ALGEBRA QUESTION PLS HELPS

cluponka [151]

The value of x is –7.

Solution:

Given expression:

$$\left(\frac{1}{x+3}+\frac{6}{x^{2}+4 x+3}\right) \cdot \frac{x+3}{x+1}$

Let us factor $x^2+4x+3$ .

$x^2+4x+3=(x+1)(x+3)$

Substitute this in the fraction.

$$\left(\frac{1}{x+3}+\frac{6}{(x+1)(x+3)}\right) \cdot \frac{x+3}{x+1}$

To make the denominator same, multiply and divide the first term by (x +1).

$$\left(\frac{(x+1)}{(x+1)(x+3)}+\frac{6}{(x+1)(x+3)}\right) \cdot \frac{x+3}{x+1}$

Denominators are same, you can add the fractions.

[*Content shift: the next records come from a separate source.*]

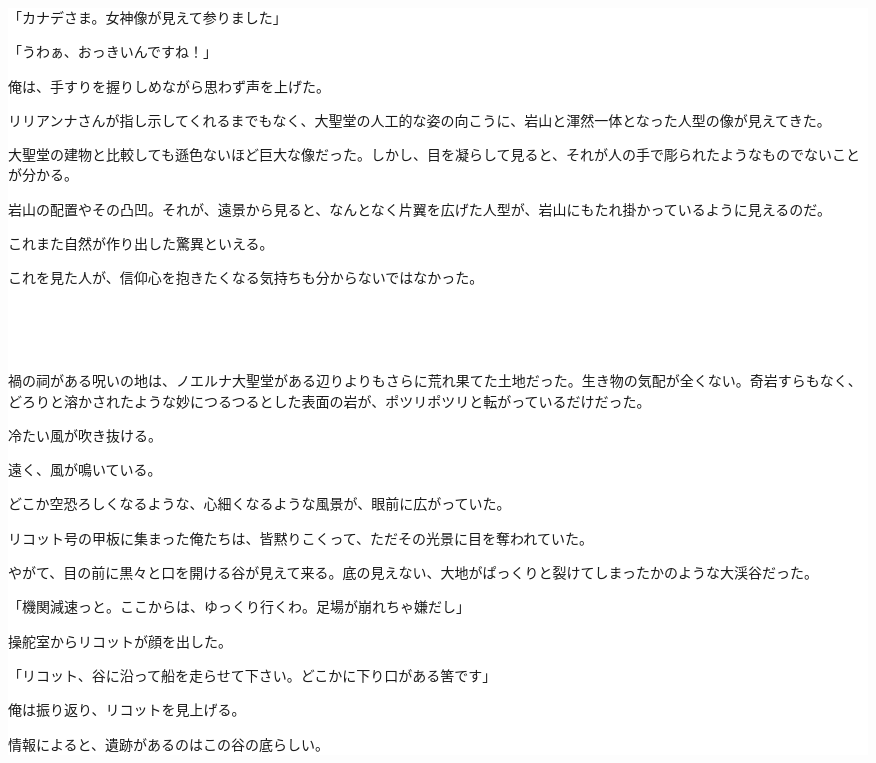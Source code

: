  </p>
 <p id="L39">
  「カナデさま。女神像が見えて参りました」
 </p>
 <p id="L40">
  「うわぁ、おっきいんですね！」
 </p>
 <p id="L41">
  俺は、手すりを握りしめながら思わず声を上げた。
 </p>
 <p id="L42">
  リリアンナさんが指し示してくれるまでもなく、大聖堂の人工的な姿の向こうに、岩山と渾然一体となった人型の像が見えてきた。
 </p>
 <p id="L43">
  大聖堂の建物と比較しても遜色ないほど巨大な像だった。しかし、目を凝らして見ると、それが人の手で彫られたようなものでないことが分かる。
 </p>
 <p id="L44">
  岩山の配置やその凸凹。それが、遠景から見ると、なんとなく片翼を広げた人型が、岩山にもたれ掛かっているように見えるのだ。
 </p>
 <p id="L45">
  これまた自然が作り出した驚異といえる。
 </p>
 <p id="L46">
  これを見た人が、信仰心を抱きたくなる気持ちも分からないではなかった。
 </p>
 <p id="L47">
  <br/>
 </p>
 <p id="L48">
  <br/>
 </p>
 <p id="L49">
  禍の祠がある呪いの地は、ノエルナ大聖堂がある辺りよりもさらに荒れ果てた土地だった。生き物の気配が全くない。奇岩すらもなく、どろりと溶かされたような妙につるつるとした表面の岩が、ポツリポツリと転がっているだけだった。
 </p>
 <p id="L50">
  冷たい風が吹き抜ける。
 </p>
 <p id="L51">
  遠く、風が鳴いている。
 </p>
 <p id="L52">
  どこか空恐ろしくなるような、心細くなるような風景が、眼前に広がっていた。
 </p>
 <p id="L53">
  リコット号の甲板に集まった俺たちは、皆黙りこくって、ただその光景に目を奪われていた。
 </p>
 <p id="L54">
  やがて、目の前に黒々と口を開ける谷が見えて来る。底の見えない、大地がぱっくりと裂けてしまったかのような大渓谷だった。
 </p>
 <p id="L55">
  「機関減速っと。ここからは、ゆっくり行くわ。足場が崩れちゃ嫌だし」
 </p>
 <p id="L56">
  操舵室からリコットが顔を出した。
 </p>
 <p id="L57">
  「リコット、谷に沿って船を走らせて下さい。どこかに下り口がある筈です」
 </p>
 <p id="L58">
  俺は振り返り、リコットを見上げる。
 </p>
 <p id="L59">
  情報によると、遺跡があるのはこの谷の底らしい。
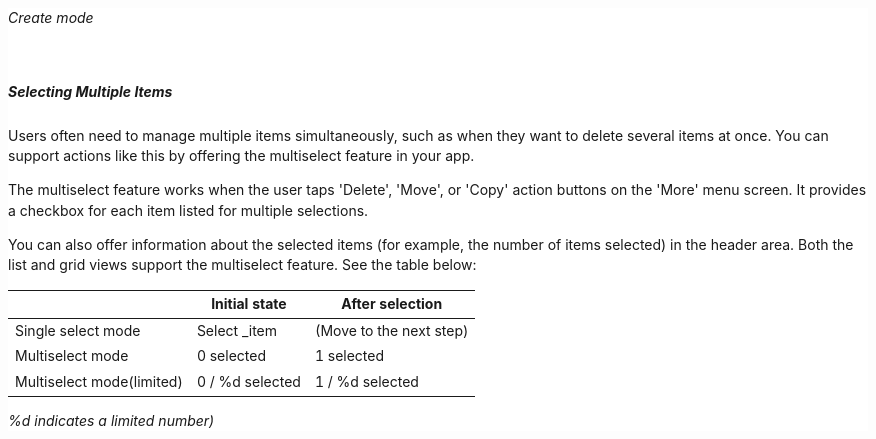 *Create mode*



 

##### Selecting Multiple Items

Users often need to manage multiple items simultaneously, such as when they want to delete several items at once. You can support actions like this by offering the multiselect feature in your app.

The multiselect feature works when the user taps 'Delete', 'Move', or 'Copy' action buttons on the 'More' menu screen. It provides a checkbox for each item listed for multiple selections.

You can also offer information about the selected items (for example, the number of items selected) in the header area. Both the list and grid views support the multiselect feature. See the table below:


|                         | Initial state          |  After selection        |
|-----------------------|-----------------------|------------------------|
|  Single select mode     |  Select \_item         |  (Move to the next step)|
|  Multiselect mode       |  0 selected            |  1 selected             |
|  Multiselect mode(limited)|      0 / %d selected |      1 / %d selected    |
*%d indicates a limited number)*
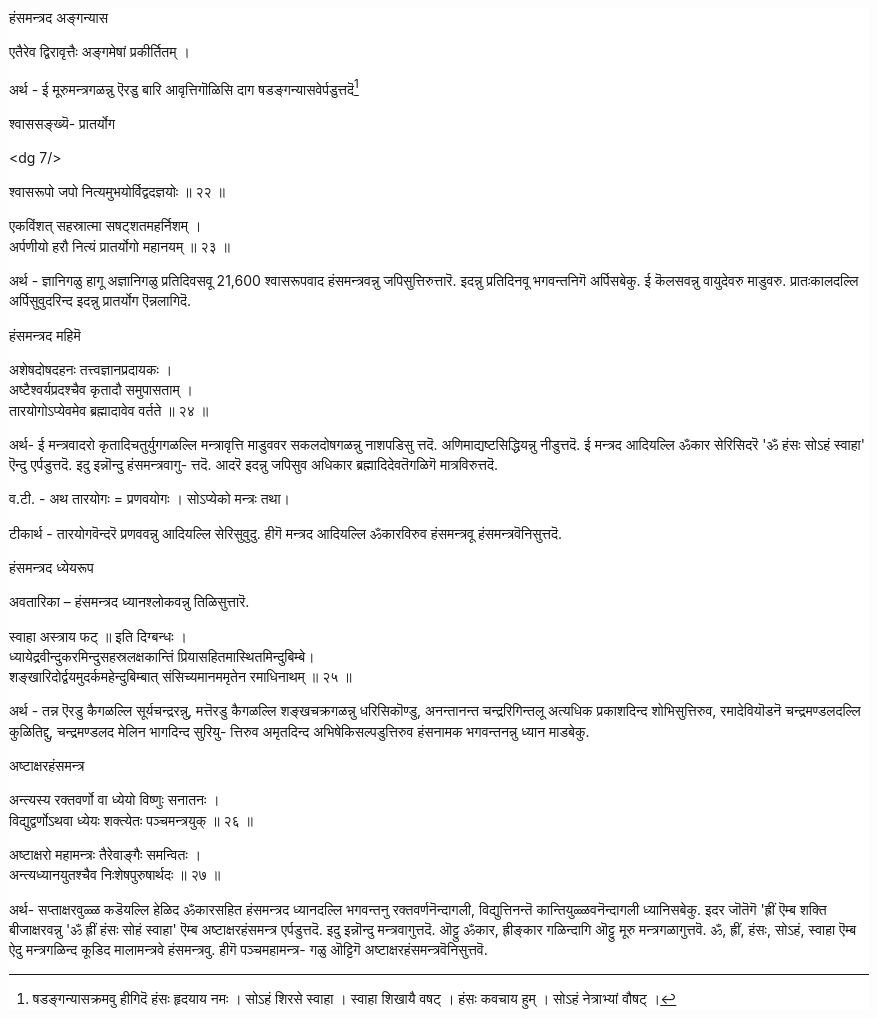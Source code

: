 हंसमन्त्रद अङ्गन्यास

एतैरेव द्विरावृत्तैः अङ्गमेषां प्रकीर्तितम् ।  

अर्थ - ई मूरुमन्त्रगळन्नु ऎरडु बारि आवृत्तिगॊळिसि दाग षडङ्गन्यासवेर्पडुत्तदॆ[^1_pg7]

[^1_pg7]: षडङ्गन्यासक्रमवु हीगिदॆ हंसः हृदयाय नमः । सोऽहं शिरसे स्वाहा । स्वाहा शिखायै वषट् । हंसः कवचाय हुम् । सोऽहं नेत्राभ्यां वौषट् । 

श्वाससङ्ख्यॆ- प्रातर्योग

<dg 7/>

श्वासरूपो जपो नित्यमुभयोर्विद्वदज्ञयोः ॥ २२ ॥

एकविंशत् सहस्रात्मा सषट्‌शतमहर्निशम् ।  
अर्पणीयो हरौ नित्यं प्रातर्योगो महानयम् ॥ २३ ॥

अर्थ - ज्ञानिगळु हागू अज्ञानिगळु प्रतिदिवसवू 21,600 श्वासरूपवाद हंसमन्त्रवन्नु जपिसुत्तिरुत्तारॆ. इदन्नु प्रतिदिनवू भगवन्तनिगॆ अर्पिसबेकु. ई कॆलसवन्नु वायुदेवरु माडुवरु. प्रातःकालदल्लि अर्पिसुवुदरिन्द इदन्नु प्रातर्योग ऎन्नलागिदॆ.

हंसमन्त्रद महिमॆ

अशेषदोषदहनः तत्त्वज्ञानप्रदायकः ।  
अष्टैश्वर्यप्रदश्चैव कृतादौ समुपासताम् ।  
तारयोगोऽप्येवमेव ब्रह्मादावेव वर्तते ॥ २४ ॥

अर्थ- ई मन्त्रवादरो कृतादिचतुर्युगगळल्लि मन्त्रावृत्ति माडुववर सकलदोषगळन्नु नाशपडिसु त्तदॆ. अणिमाद्यष्टसिद्धियन्नु नीडुत्तदॆ. ई मन्त्रद आदियल्लि ॐकार सेरिसिदरॆ 'ॐ हंसः सोऽहं स्वाहा' ऎन्दु एर्पडुत्तदॆ. इदु इन्नॊन्दु हंसमन्त्रवागु- त्तदॆ. आदरॆ इदन्नु जपिसुव अधिकार ब्रह्मादिदेवतॆगळिगॆ मात्रविरुत्तदॆ.

व.टी. - अथ तारयोगः = प्रणवयोगः । सोऽप्येको मन्त्रः तथा।  

टीकार्थ - तारयोगवॆन्दरॆ प्रणववन्नु आदियल्लि सेरिसुवुदु. हीगॆ मन्त्रद आदियल्लि ॐकारविरुव हंसमन्त्रवू हंसमन्त्रवॆनिसुत्तदॆ.

हंसमन्त्रद ध्येयरूप

अवतारिका – हंसमन्त्रद ध्यानश्लोकवन्नु तिळिसुत्तारॆ.

स्वाहा अस्त्राय फट् ॥ इति दिग्बन्धः ।  
ध्यायेद्रवीन्दुकरमिन्दुसहस्रलक्षकान्तिं
प्रियासहितमास्थितमिन्दुबिम्बे।  
शङ्खारिदोर्द्वयमुदर्कमहेन्दुबिम्बात्
संसिच्यमानममृतेन रमाधिनाथम् ॥ २५ ॥

अर्थ - तन्न ऎरडु कैगळल्लि सूर्यचन्द्ररन्नु, मत्तॆरडु कैगळल्लि शङ्खचक्रगळन्नु धरिसिकॊण्डु, अनन्तानन्त चन्द्ररिगिन्तलू अत्यधिक प्रकाशदिन्द शोभिसुत्तिरुव, रमादेवियॊडनॆ चन्द्रमण्डलदल्लि कुळितिद्दु, चन्द्रमण्डलद मेलिन भागदिन्द सुरियु- त्तिरुव अमृतदिन्द अभिषेकिसल्पडुत्तिरुव हंसनामक भगवन्तनन्नु ध्यान माडबेकु.

अष्टाक्षरहंसमन्त्र

अन्त्यस्य रक्तवर्णो वा ध्येयो विष्णुः सनातनः ।  
विद्युद्वर्णोऽथवा ध्येयः शक्त्येतः पञ्चमन्त्रयुक् ॥ २६ ॥

अष्टाक्षरो महामन्त्रः तैरेवाङ्गैः समन्वितः ।  
अन्त्यध्यानयुतश्चैव निःशेषपुरुषार्थदः ॥ २७ ॥

अर्थ- सप्ताक्षरवुळ्ळ कडॆयल्लि हेळिद ॐकारसहित हंसमन्त्रद ध्यानदल्लि भगवन्तनु रक्तवर्णनॆन्दागली, विद्युत्तिनन्तॆ कान्तियुळ्ळवनॆन्दागली ध्यानिसबेकु. इदर जॊतॆगॆ 'ह्रीं ऎम्ब शक्ति बीजाक्षरवन्नु 'ॐ ह्रीं हंसः सोहं स्वाहा' ऎम्ब अष्टाक्षरहंसमन्त्र एर्पडुत्तदॆ. इदु इन्नॊन्दु मन्त्रवागुत्तदॆ. ऒट्टु ॐकार, ह्रीङ्कार गळिन्दागि ऒट्टु मूरु मन्त्रगळागुत्तवॆ. ॐ, ह्रीं, हंसः, सोऽहं, स्वाहा ऎम्ब ऐदु मन्त्रगळिन्द कूडिद मालामन्त्रवे हंसमन्त्रवु. हीगॆ पञ्चमहामन्त्र- गळु ऒट्टिगॆ अष्टाक्षरहंसमन्त्रवॆनिसुत्तवॆ.


[^1_pg1]: वराहपुराणदल्लि "शुद्धस्फटिकशैलाभं रक्तपद्मायतेक्षणम् । वराहवदनं सौम्यं चतुर्बाहुं किरीटिनम् ॥ श्रीवत्सवक्षसं चक्रशङ्खाभयकराम्बुजं वामोरुस्थितया युक्तं......................॥ ऎन्दु इन्नॊन्दु ध्यानश्लोकवन्नु हेळलागिदॆ. 
[^2_pg1]: अङ्गन्यासक्रमः – अस्य श्रीवराहमन्त्रस्य ब्रह्मा ऋषिः । वराहरूपी भगवान् देवता । न्यासे विनियोगः ॥ (1) ॐ हृदयाय नमः (2) ॐ वराहाय शिरसे स्वाहा (3) ॐ भूधराय शिखायै वौषट् (4) ॐ परात्मने कवचाय हुम् (5) ॐ सर्वज्ञाय नेत्राभ्यां वषट् (6) ॐ सर्वशक्तये अस्त्राय फट् ऎन्दु षडङ्गन्यास. ई रीति ऎल्ला मन्त्रगळिगू वराहपदद स्थानदल्लि आयाय देवतानामगळन्नु सेरिसि अङ्गन्यास माडबहुदु. 
[^1_pg2]: इल्लि तिळिसिद हागॆ अङ्गन्यास क्रम हीगिदॆ (1) ॐ पूर्णज्ञानात्मने हृदयाय नमः (2) ॐ पूर्णैश्वर्यात्मने शिरसे स्वाहा (3) ॐ पूर्णप्रभात्मने शिखायै वौषट् (4) ॐ पूर्णानन्दात्मने कवचाय् हुम् (5) ॐ पूर्णतेजात्मने नेत्राभ्यां वषट् (6) ॐ पूर्णशक्त्यात्मने अस्त्राय फट् 
[^1_pg5]: विशेषांश "उग्रं वीरं महाविष्णुं ज्वलन्तं सर्वतोमुखम्। नृसिंहं भीषणं भद्रं मृत्यो मृत्युं नमाम्यहम् ॥" ऎन्दु नरसिंहानुष्टुप् मन्त्रस्वरूपवे ३२अक्षरगळ नरसिंहमन्त्रवागिरुत्तदॆ. अग्निपुराणदल्लि "ॐ अं इं उम् उग्रं वीरं महाविष्णुं ज्वलन्तं सर्वतोमुखम् । नृसिंहं भीषणं भद्रं मृत्यो मृत्युं नमाम्यहम् ॥" ऎन्दु हेळलागिदॆ. ई नृसिंहानुष्टुप् जपदिन्द विष, व्याधिगळॆल्लवू नाश- वागुववु. 
[^2_pg5]: ई मन्त्रद स्वरूप हीगिदॆ "ॐ जय जय नृसिंहाय सर्वज्ञाय महातेजो बलवीर्याय स्वाहा' 
[^1_pg6]: मन्त्रस्वरूप हीगिदॆ "नृसिंहाय विद्महे महाबलाय धीमहि । तन्नोऽनन्तः प्रचोदयात् " 
[^2_pg9]: विष्णु भोज्याधिपः ऎम्बल्लि विष्णुशब्ददल्लि 'पितृवद्भोज्याधिपतिः' ऎम्ब पाठान्तरविरुत्तदॆ. इदरन्तॆ "ॐ नमो भगवते विष्णवे पितृवदन्नाधिपतये स्वाहा' ऎन्दु मन्त्रस्वरूपवन्नु तिळियबेकु.
[^1_pg11]: पञ्चाङ्गन्यास ॐ ॐ हृदयाय नमः । ॐ वं शिरसे स्वाहा । ॐ वामनाय शिखायै वषट् । ॐ नमः कवचाय हुम्। ॐ वं वामनाय अस्त्राय फट् । षडङ्गन्यास – ॐ ॐ हृदयाय नमः । ॐ अमृतात्मने शिरसे स्वाहा । ॐ नमः शिखायै वषट् । ॐ ॐ कवचाय हुम् । ॐ अमृतात्मने नेत्राभ्यां वौषट् ! ॐ नमः अस्त्राय फट् । 
[^1_pg12]: 'त्रिविक्रमाय विद्महि, विश्वरूपाय धीमहि । तन्नो विष्णुः प्रचोदयात्' ऎन्दु मन्त्रद स्वरूपवु. 
[^2_pg12]: अङ्गन्यासवु हीगॆ एर्पडुत्तदॆ ॐ रां हृदयाय नमः । ॐ रां शिरसे स्वाहा । ॐ मां शिखायै वषट् । ॐ यं कवचाय् हुम् । ॐ नं नेत्राभ्यां वौषट् । ॐ मं अस्त्राय फट् । अर्थ- गोत्रवाचकगळाद चतुर्थ्यन्तगळाद परशुराम हागू दाशरथिरामर वाचकगळाद भार्गव हागू राघवपदगळु, अवुगळ आदियल्लि मन्त्रद पूर्वाक्षर गळाद भां, रां ऎम्ब अक्षरगळु, हागू ॐकार, कडॆ- यल्लि नमः पद सेरिसिदाग "ॐ भां भार्गवाय नमः, ॐ रां रामाय नमः' ऎम्ब भार्गवाष्टाक्षर हागू राघवाष्टाक्षरमन्त्रगळु एर्पडुत्तवॆ.
[^1_pg13]: ॐ क्लीं हृदयाय नमः । ॐ कृष्णाय शिरसे स्वाहा । ॐ गोविन्दाय शिखायै वौषट् । ॐ गोपीजनवल्लभाय कवचाय हुम् । ॐ स्वाहा अस्त्राय फट् । इति दिग्बन्धः । प्रत्येकवागि एकाक्षरकृष्णमन्त्रवागुत्तदॆ. 'ॐ क्लीं ॐ' ऎन्दु मन्त्रस्वरूप. इदर जपवु चिन्तामणियन्तॆ सकलेष्टप्रदायकवागिदॆ.
[^1_pg15]: अङ्गन्यास - ॐ ह्रां हृदयाय नमः । ॐ ह्रीं शिरसे स्वाहा । ॐ ह्रूं शिखायै वषट् । ॐ ह्रैं कवचाय हुम् । ॐ ह्रौं नेत्राभ्यां वौषट् । ॐ ह्रः अस्त्राय फट् । 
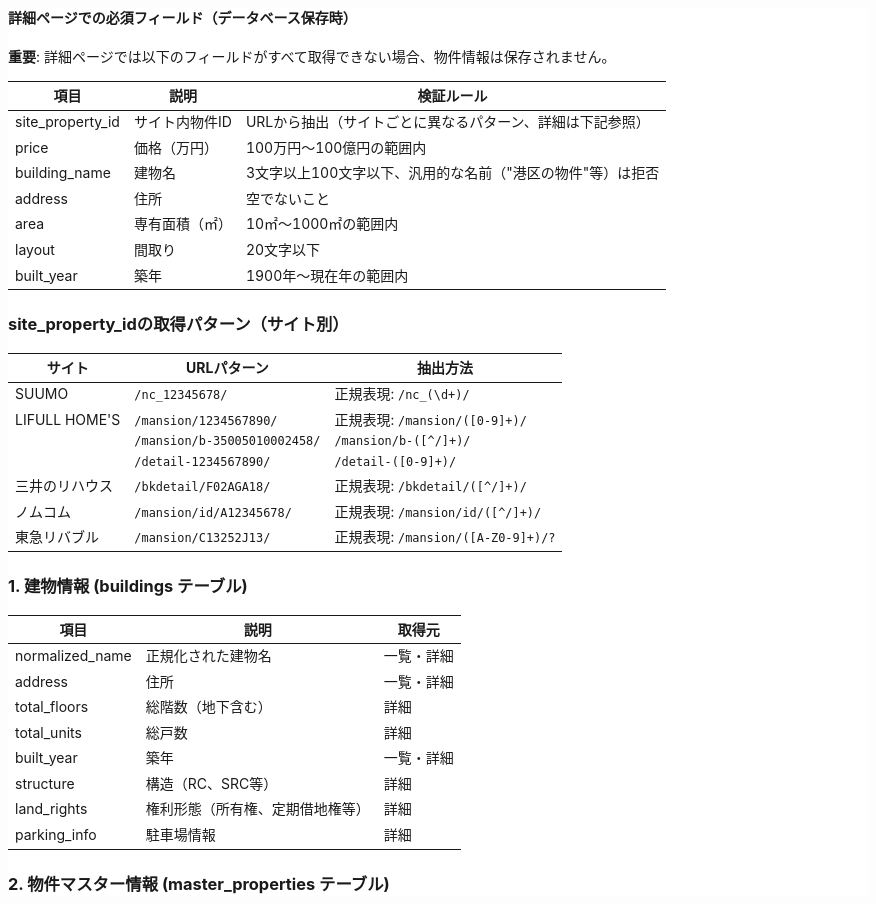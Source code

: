 #### 詳細ページでの必須フィールド（データベース保存時）

**重要**: 詳細ページでは以下のフィールドがすべて取得できない場合、物件情報は保存されません。

| 項目 | 説明 | 検証ルール |
|------|------|------------|
| site_property_id | サイト内物件ID | URLから抽出（サイトごとに異なるパターン、詳細は下記参照） |
| price | 価格（万円） | 100万円〜100億円の範囲内 |
| building_name | 建物名 | 3文字以上100文字以下、汎用的な名前（"港区の物件"等）は拒否 |
| address | 住所 | 空でないこと |
| area | 専有面積（㎡） | 10㎡〜1000㎡の範囲内 |
| layout | 間取り | 20文字以下 |
| built_year | 築年 | 1900年〜現在年の範囲内 |

### site_property_idの取得パターン（サイト別）

| サイト | URLパターン | 抽出方法 |
|--------|------------|----------|
| SUUMO | `/nc_12345678/` | 正規表現: `/nc_(\d+)/` |
| LIFULL HOME'S | `/mansion/1234567890/`<br>`/mansion/b-35005010002458/`<br>`/detail-1234567890/` | 正規表現: `/mansion/([0-9]+)/`<br>`/mansion/b-([^/]+)/`<br>`/detail-([0-9]+)/` |
| 三井のリハウス | `/bkdetail/F02AGA18/` | 正規表現: `/bkdetail/([^/]+)/` |
| ノムコム | `/mansion/id/A12345678/` | 正規表現: `/mansion/id/([^/]+)/` |
| 東急リバブル | `/mansion/C13252J13/` | 正規表現: `/mansion/([A-Z0-9]+)/?` |

### 1. 建物情報 (buildings テーブル)

| 項目 | 説明 | 取得元 |
|------|------|--------|
| normalized_name | 正規化された建物名 | 一覧・詳細 |
| address | 住所 | 一覧・詳細 |
| total_floors | 総階数（地下含む） | 詳細 |
| total_units | 総戸数 | 詳細 |
| built_year | 築年 | 一覧・詳細 |
| structure | 構造（RC、SRC等） | 詳細 |
| land_rights | 権利形態（所有権、定期借地権等） | 詳細 |
| parking_info | 駐車場情報 | 詳細 |

### 2. 物件マスター情報 (master_properties テーブル)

$$\left(\frac{x+1+6}{(x+1)(x+3)}\right) \cdot \frac{x+3}{x+1}$

$$\frac{x+7}{(x+1)(x+3)} \cdot \frac{x+3}{x+1}$

Cancel the common term in the numerator and denominator.

$$\frac{x+7}{x+1} \cdot \frac{1}{x+1}$

Multiply the fractions.

$$\frac{x+7}{(x+1)^2}$

$$\frac{x+7}{x^2+2x+1}$

The expression is simplified to one rational expression.

Suppose the expression is equal to 0.

$$\frac{x+7}{x^2+2x+1}=0$

Do cross multiplication.

$${x+7}=0\times (}{x^2+2x+1})$

Any number or variable multiplied by 0 gives 0.

$${x+7}=0$

Subtract 7 from both sides of the equation.

$${x+7-7}=0-7$

x = –7

The value of x is –7.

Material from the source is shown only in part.